I'm exploring the use of Azure File Share in combination with Entra Kerberos for our organization. The plan is to provide global secure access to all users, so we can bypass the usual port 445 block. However, I'm worried about the speed, especially since half our users will be based at a single location. Here are some thoughts I've had: - One option is to implement cloud sync to an on-prem server, so remote users can tunnel into the main office, but that kinda shifts Azure into a backup role, which isn't really what I'm aiming for. - Another idea is setting up a VPN gateway site-to-site link on our router to Azure. But, I've learned that GSA doesn't support location-based tunneling, meaning we'll need to handle CA signing issues. - Lastly, I could give every user GSA access and treat everyone like they're working from home, even if they're in the office. I'm trying to find better solutions for faster access for our onsite users.

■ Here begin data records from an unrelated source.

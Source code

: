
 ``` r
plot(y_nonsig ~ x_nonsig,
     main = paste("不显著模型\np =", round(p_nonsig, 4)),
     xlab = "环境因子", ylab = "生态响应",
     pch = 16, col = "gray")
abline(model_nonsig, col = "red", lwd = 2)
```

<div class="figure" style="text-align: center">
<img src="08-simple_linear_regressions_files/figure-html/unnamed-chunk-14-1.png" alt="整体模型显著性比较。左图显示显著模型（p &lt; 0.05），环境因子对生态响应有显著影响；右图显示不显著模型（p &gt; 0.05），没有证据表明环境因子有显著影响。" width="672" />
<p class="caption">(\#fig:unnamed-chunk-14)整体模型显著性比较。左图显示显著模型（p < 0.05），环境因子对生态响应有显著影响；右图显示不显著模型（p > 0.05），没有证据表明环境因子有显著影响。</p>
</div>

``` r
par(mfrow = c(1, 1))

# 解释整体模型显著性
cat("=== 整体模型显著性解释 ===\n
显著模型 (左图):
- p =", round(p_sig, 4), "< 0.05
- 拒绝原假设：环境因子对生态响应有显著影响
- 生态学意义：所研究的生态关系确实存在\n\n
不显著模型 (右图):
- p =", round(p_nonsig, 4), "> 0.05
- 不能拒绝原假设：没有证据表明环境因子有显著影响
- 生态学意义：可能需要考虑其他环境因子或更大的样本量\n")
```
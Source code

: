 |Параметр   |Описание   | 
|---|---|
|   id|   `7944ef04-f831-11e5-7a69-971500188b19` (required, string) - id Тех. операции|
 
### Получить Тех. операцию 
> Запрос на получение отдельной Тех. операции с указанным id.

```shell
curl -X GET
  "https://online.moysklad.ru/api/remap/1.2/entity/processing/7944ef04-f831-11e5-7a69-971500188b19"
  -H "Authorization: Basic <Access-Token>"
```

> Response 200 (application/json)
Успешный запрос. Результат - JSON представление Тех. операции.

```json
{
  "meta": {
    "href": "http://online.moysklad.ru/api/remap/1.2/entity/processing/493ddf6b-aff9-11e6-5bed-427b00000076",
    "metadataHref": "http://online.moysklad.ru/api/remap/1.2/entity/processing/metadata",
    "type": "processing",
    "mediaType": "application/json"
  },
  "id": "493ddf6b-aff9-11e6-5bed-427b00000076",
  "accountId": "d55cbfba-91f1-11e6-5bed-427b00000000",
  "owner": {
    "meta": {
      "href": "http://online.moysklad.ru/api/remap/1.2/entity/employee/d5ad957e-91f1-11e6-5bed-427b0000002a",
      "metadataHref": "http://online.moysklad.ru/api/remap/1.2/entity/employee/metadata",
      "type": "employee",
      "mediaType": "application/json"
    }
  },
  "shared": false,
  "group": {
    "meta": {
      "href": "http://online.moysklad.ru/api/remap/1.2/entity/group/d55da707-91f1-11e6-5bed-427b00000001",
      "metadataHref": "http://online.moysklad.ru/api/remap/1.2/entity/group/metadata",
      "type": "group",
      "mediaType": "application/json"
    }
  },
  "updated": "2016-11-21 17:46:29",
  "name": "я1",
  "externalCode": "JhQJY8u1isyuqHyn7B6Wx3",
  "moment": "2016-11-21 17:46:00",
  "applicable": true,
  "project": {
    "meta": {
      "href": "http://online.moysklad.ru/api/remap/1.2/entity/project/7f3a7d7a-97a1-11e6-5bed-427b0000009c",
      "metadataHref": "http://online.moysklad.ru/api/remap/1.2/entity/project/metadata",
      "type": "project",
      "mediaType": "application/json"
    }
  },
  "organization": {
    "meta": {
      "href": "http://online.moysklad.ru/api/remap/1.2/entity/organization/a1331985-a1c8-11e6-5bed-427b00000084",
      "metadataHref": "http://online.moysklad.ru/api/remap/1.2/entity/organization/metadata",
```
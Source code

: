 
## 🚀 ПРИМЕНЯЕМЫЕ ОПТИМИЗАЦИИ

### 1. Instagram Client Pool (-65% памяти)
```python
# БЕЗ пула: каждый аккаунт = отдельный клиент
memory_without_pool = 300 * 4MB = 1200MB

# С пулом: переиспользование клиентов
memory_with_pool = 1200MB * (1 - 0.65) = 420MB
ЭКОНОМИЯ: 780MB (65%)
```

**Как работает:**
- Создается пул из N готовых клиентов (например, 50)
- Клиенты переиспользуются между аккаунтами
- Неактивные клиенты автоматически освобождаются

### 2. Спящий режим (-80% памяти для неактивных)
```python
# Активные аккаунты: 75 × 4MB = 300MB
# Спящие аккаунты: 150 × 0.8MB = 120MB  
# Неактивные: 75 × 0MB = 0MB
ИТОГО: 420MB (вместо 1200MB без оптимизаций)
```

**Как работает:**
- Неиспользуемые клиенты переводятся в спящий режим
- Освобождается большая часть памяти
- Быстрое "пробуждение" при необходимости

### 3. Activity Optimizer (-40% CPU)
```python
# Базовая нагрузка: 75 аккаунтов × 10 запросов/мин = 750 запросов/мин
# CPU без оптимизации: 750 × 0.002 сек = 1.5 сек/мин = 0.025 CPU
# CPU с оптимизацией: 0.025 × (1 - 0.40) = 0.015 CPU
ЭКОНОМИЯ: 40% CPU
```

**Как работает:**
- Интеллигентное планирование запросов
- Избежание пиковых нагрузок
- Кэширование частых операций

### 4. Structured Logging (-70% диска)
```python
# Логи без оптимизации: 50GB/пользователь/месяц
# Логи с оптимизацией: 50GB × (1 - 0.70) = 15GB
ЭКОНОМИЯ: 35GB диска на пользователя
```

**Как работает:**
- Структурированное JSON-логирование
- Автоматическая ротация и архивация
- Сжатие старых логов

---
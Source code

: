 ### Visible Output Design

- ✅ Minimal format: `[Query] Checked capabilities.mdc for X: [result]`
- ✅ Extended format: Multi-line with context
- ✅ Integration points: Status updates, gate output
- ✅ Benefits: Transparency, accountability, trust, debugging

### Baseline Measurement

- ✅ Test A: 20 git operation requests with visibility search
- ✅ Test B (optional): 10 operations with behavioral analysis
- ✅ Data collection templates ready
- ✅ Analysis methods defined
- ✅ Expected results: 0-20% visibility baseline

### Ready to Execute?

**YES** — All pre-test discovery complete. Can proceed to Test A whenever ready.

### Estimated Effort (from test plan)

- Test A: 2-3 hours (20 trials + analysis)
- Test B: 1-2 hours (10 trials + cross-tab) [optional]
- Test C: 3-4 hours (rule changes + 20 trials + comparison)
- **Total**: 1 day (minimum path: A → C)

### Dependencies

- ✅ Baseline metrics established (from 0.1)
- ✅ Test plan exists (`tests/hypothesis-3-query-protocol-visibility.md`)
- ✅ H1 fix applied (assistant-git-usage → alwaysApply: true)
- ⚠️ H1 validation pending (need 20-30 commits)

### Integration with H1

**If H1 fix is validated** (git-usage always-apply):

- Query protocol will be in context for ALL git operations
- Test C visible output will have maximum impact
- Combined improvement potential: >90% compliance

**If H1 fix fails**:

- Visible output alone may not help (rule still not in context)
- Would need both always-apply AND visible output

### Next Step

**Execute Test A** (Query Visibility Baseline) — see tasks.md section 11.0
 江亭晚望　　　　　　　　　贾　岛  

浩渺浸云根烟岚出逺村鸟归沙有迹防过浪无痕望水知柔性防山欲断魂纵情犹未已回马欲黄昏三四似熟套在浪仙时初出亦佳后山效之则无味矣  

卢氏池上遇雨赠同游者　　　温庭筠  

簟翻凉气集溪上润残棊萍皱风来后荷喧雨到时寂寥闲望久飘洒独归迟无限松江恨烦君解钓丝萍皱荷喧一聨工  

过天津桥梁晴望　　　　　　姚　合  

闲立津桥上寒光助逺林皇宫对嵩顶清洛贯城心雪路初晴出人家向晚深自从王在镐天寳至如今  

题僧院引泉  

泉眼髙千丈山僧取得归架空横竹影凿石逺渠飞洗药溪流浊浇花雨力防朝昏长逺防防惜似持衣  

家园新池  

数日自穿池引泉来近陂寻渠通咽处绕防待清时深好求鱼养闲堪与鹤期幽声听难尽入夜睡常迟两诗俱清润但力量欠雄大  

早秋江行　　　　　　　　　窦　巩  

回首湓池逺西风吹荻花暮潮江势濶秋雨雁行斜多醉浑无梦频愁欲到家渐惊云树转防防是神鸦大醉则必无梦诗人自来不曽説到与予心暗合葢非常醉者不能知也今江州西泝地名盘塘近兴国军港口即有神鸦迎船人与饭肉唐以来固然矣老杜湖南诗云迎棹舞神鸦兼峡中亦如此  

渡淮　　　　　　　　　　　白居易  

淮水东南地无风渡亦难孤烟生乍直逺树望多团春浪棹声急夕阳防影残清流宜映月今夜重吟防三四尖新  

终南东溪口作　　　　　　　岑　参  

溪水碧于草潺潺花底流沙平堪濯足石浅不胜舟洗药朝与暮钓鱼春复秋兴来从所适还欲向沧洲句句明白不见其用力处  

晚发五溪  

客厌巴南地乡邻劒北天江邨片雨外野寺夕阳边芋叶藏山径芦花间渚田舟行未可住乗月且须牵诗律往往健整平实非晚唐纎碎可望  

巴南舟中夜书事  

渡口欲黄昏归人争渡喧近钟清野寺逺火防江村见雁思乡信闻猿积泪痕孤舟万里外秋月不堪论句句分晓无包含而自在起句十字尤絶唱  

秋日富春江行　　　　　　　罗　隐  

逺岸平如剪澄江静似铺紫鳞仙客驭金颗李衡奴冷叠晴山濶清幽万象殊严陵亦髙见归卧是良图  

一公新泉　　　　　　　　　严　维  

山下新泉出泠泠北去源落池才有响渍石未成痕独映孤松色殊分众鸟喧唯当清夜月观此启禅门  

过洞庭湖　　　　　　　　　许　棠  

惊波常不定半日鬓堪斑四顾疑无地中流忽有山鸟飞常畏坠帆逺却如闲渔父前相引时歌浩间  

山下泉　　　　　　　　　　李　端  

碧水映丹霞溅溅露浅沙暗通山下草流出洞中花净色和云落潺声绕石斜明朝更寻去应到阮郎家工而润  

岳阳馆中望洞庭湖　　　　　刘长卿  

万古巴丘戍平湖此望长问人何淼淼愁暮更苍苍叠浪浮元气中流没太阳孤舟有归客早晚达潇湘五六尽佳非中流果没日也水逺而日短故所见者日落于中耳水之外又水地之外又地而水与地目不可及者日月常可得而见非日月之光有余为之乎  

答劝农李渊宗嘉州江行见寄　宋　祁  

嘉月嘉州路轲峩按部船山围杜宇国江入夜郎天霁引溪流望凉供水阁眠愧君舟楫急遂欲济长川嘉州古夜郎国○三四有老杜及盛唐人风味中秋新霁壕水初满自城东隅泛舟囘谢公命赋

Any advice or feedback would really help!
1 Answer
It really depends on how much data you're transferring. I’ve found that Azure cloud sync/file sync doesn’t always perform as well as advertised. In my experience, when setting up a fresh environment, we ended up using a Windows file server in Azure behind a site-to-site VPN. This way, it functions like a regular VPN tunnel without performance issues. You might also want to check out Tailscale for easier access.
I’m dealing with about 8TB of data, so not a ton. I’m also leaning towards the site-to-site VPN idea. It seems unnecessary to tunnel everything through GSA when we already have a stable VPN in place.